→ **TASK REQUIREMENTS**: Look through the entries below, please, and copy every line with the word "github".

[Stored data]
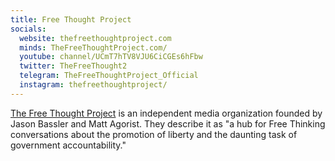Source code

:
 ```yaml
---
title: Free Thought Project
socials:
  website: thefreethoughtproject.com
  minds: TheFreeThoughtProject.com/
  youtube: channel/UCmT7hTV8VJU6CiCGEs6hFbw
  twitter: TheFreeThought2
  telegram: TheFreeThoughtProject_Official
  instagram: thefreethoughtproject/
---
```


[The Free Thought Project](https://thefreethoughtproject.com/about-us/) is an
independent media organization founded by Jason Bassler and Matt Agorist. They
describe it as "a hub for Free Thinking conversations about the promotion of
liberty and the daunting task of government accountability."
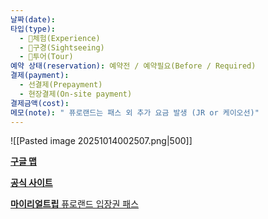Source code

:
 ```yaml
---
날짜(date):
타입(type):
  - 🎠체험(Experience)
  - 👀구경(Sightseeing)
  - 🤠투어(Tour)
예약 상태(reservation): 예약전 / 예약필요(Before / Required)
결제(payment):
  - 선결제(Prepayment)
  - 현장결제(On-site payment)
결제금액(cost):
메모(note): " 퓨로랜드는 패스 외 추가 요금 발생 (JR or 케이오선)"
---
```

![[Pasted image 20251014002507.png|500]]

[**구글 맵** ](https://www.google.com/maps/place/%EC%82%B0%EB%A6%AC%EC%98%A4+%ED%93%A8%EB%A1%9C%EB%9E%9C%EB%93%9C/@35.6600302,139.532276,11.25z/data=!4m11!3m10!1s0x6018e34b221ad081:0xf0aaab4654086855!5m4!1s2026-01-09!2i2!4m1!1i2!8m2!3d35.624512!4d139.429293!16zL20vMDkwd2I4?entry=tts&g_ep=EgoyMDI1MTAwOC4wIPu8ASoASAFQAw%3D%3D&skid=c67ff959-0259-4152-874c-1911ad9a1fc9)

[**공식 사이트**](https://www.puroland.jp/)

[**마이리얼트립** 퓨로랜드 입장권 패스](https://www.myrealtrip.com/offers/151319)

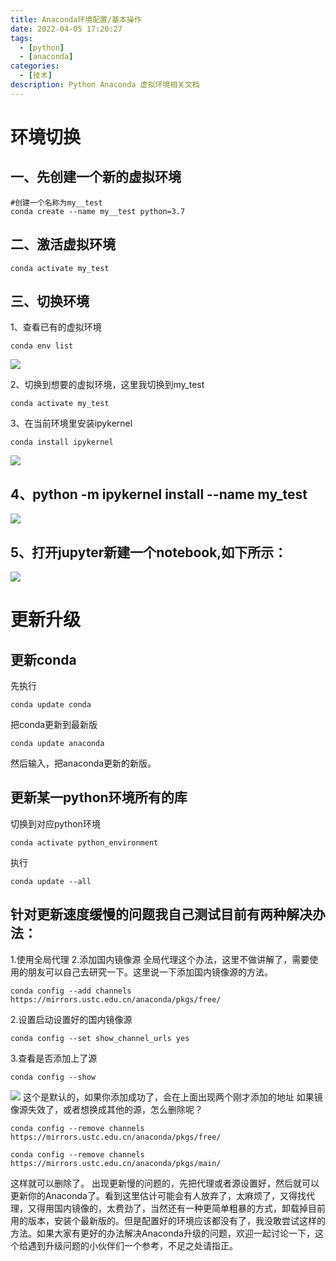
 ```yaml
---
title: Anaconda环境配置/基本操作
date: 2022-04-05 17:20:27
tags:
  - [python]
  - [anaconda]
categories:
  - [技术]
description: Python Anaconda 虚拟环境相关文档
---
```


# 环境切换
## 一、先创建一个新的虚拟环境
```shell
#创建一个名称为my__test
conda create --name my__test python=3.7
```
## 二、激活虚拟环境
```shell
conda activate my_test
```
## 三、切换环境
1、查看已有的虚拟环境
```shell
conda env list
```
![](https://pic2.zhimg.com/80/v2-2855cfd302e331d8c9a1ee1dfd84d925_1440w.jpg)

2、切换到想要的虚拟环境，这里我切换到my_test
```shell
conda activate my_test
```
3、在当前环境里安装ipykernel
```shell
conda install ipykernel
```
![](https://pic4.zhimg.com/80/v2-3fe468e3a7647d138d6054a0c1c641bb_1440w.jpg)
## 4、python -m ipykernel install --name my_test
![](https://pic1.zhimg.com/80/v2-abb56915ea64e5583f1dea223876144c_1440w.jpg)
## 5、打开jupyter新建一个notebook,如下所示：
![](https://pic3.zhimg.com/80/v2-b6ccaa26c129ca4d0e284b645f74bbde_1440w.jpg)

# 更新升级
## 更新conda
先执行
```shell
conda update conda
```
把conda更新到最新版
```shell
conda update anaconda
```
然后输入，把anaconda更新的新版。
## 更新某一python环境所有的库
切换到对应python环境
```shell
conda activate python_environment
```
执行
```shell
conda update --all
```

## 针对更新速度缓慢的问题我自己测试目前有两种解决办法：
1.使用全局代理
2.添加国内镜像源
全局代理这个办法，这里不做讲解了，需要使用的朋友可以自己去研究一下。这里说一下添加国内镜像源的方法。
```shell
conda config --add channels https://mirrors.ustc.edu.cn/anaconda/pkgs/free/
```
2.设置启动设置好的国内镜像源
```shell
conda config --set show_channel_urls yes
```
3.查看是否添加上了源
```text
conda config --show
```
![](https://pic1.zhimg.com/80/v2-f7e47bb903a26d77bdb47c7c4932cc24_1440w.jpg)
这个是默认的，如果你添加成功了，会在上面出现两个刚才添加的地址
如果镜像源失效了，或者想换成其他的源，怎么删除呢？
```shell
conda config --remove channels https://mirrors.ustc.edu.cn/anaconda/pkgs/free/
```
```shell
conda config --remove channels https://mirrors.ustc.edu.cn/anaconda/pkgs/main/
```
这样就可以删除了。
出现更新慢的问题的，先把代理或者源设置好，然后就可以更新你的Anaconda了。看到这里估计可能会有人放弃了，太麻烦了，又得找代理，又得用国内镜像的，太费劲了，当然还有一种更简单粗暴的方式，卸载掉目前用的版本，安装个最新版的。但是配置好的环境应该都没有了，我没敢尝试这样的方法。如果大家有更好的办法解决Anaconda升级的问题，欢迎一起讨论一下，这个给遇到升级问题的小伙伴们一个参考，不足之处请指正。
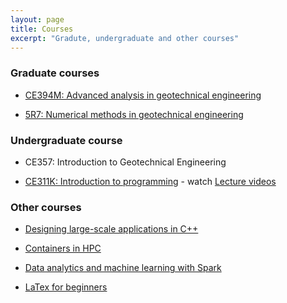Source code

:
 ```yaml
---
layout: page
title: Courses
excerpt: "Gradute, undergraduate and other courses"
---
```


### Graduate courses

* [CE394M: Advanced analysis in geotechnical engineering](https://github.com/kks32-courses/ce394m)

* [5R7: Numerical methods in geotechnical engineering](https://github.com/kks32-courses/5r7-fem) 

### Undergraduate course

* CE357: Introduction to Geotechnical Engineering 

* [CE311K: Introduction to programming](https://github.com/kks32-courses/ce311k) - watch [Lecture videos](https://www.youtube.com/watch?v=eVKPCWBlY8A&list=PLF6FCo2wh5eXt-r324VAXFdP2z1IJUbqs)

### Other courses

* [Designing large-scale applications in C++](https://github.com/kks32/cpp-software-development)

* [Containers in HPC](https://rse-cambridge.gitbooks.io/hpc-containers/content/) 

* [Data analytics and machine learning with Spark](https://kks32-courses.gitbook.io/data-analytics/) 

* [LaTex for beginners](https://github.com/kks32-courses/latex)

→ **EXERCISE RESPONSE**:
* [CE394M: Advanced analysis in geotechnical engineering](https://github.com/kks32-courses/ce394m)
* [5R7: Numerical methods in geotechnical engineering](https://github.com/kks32-courses/5r7-fem) 
* [CE311K: Introduction to programming](https://github.com/kks32-courses/ce311k) - watch [Lecture videos](https://www.youtube.com/watch?v=eVKPCWBlY8A&list=PLF6FCo2wh5eXt-r324VAXFdP2z1IJUbqs)
* [Designing large-scale applications in C++](https://github.com/kks32/cpp-software-development)
* [LaTex for beginners](https://github.com/kks32-courses/latex)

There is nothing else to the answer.